*** Opening of EXERCISE MATERIAL ***

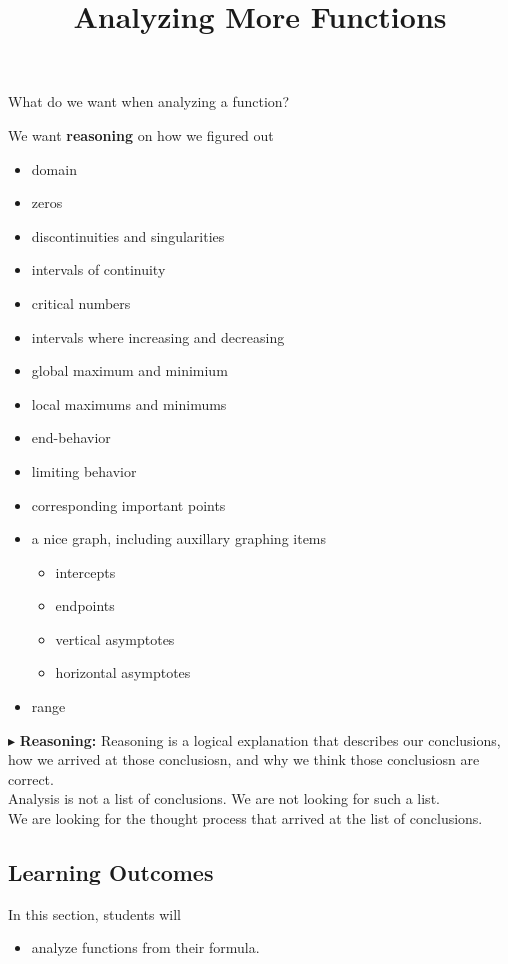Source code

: \documentclass{ximera}
\title{Analyzing More Functions}
\begin{document}
\begin{abstract}
%
\end{abstract}
\maketitle








What do we want when analyzing a function?


We want \textbf{\textcolor{red!80!black}{reasoning}} on how we figured out

\begin{itemize}
\item domain
\item zeros 
\item discontinuities and singularities
\item intervals of continuity
\item critical numbers
\item intervals where increasing and decreasing
\item global maximum and minimium
\item local maximums and minimums
\item end-behavior
\item limiting behavior
\item corresponding important points
\item a nice graph, including auxillary graphing items
\begin{itemize}
	\item intercepts
	\item endpoints
	\item vertical asymptotes
	\item horizontal asymptotes
\end{itemize}
\item range
\end{itemize}



$\blacktriangleright$ \textbf{\textcolor{red!80!black}{Reasoning:}} Reasoning is a logical explanation that describes our conclusions, how we arrived at those conclusiosn, and why we think those conclusiosn are correct. \\

Analysis is not a list of conclusions. We are not looking for such a list. \\

We are looking for the thought process that arrived at the list of conclusions. \\










\subsection{Learning Outcomes}



\begin{sectionOutcomes}
In this section, students will 

\begin{itemize}
\item analyze functions from their formula.
\end{itemize}
\end{sectionOutcomes}
\end{document}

*** Close of EXERCISE MATERIAL ***

AIM OF THE EXERCISE
What you return should be the whole listing, word for word, without its pictures.

ANSWER SECTION
Source code

: \documentclass{ximera}
\title{Analyzing More Functions}
\begin{document}
\begin{abstract}
%
\end{abstract}
\maketitle








What do we want when analyzing a function?


We want \textbf{\textcolor{red!80!black}{reasoning}} on how we figured out

\begin{itemize}
\item domain
\item zeros 
\item discontinuities and singularities
\item intervals of continuity
\item critical numbers
\item intervals where increasing and decreasing
\item global maximum and minimium
\item local maximums and minimums
\item end-behavior
\item limiting behavior
\item corresponding important points
\item a nice graph, including auxillary graphing items
\begin{itemize}
	\item intercepts
	\item endpoints
	\item vertical asymptotes
	\item horizontal asymptotes
\end{itemize}
\item range
\end{itemize}



$\blacktriangleright$ \textbf{\textcolor{red!80!black}{Reasoning:}} Reasoning is a logical explanation that describes our conclusions, how we arrived at those conclusiosn, and why we think those conclusiosn are correct. \\

Analysis is not a list of conclusions. We are not looking for such a list. \\

We are looking for the thought process that arrived at the list of conclusions. \\










\subsection{Learning Outcomes}



\begin{sectionOutcomes}
In this section, students will 

\begin{itemize}
\item analyze functions from their formula.
\end{itemize}
\end{sectionOutcomes}
\end{document}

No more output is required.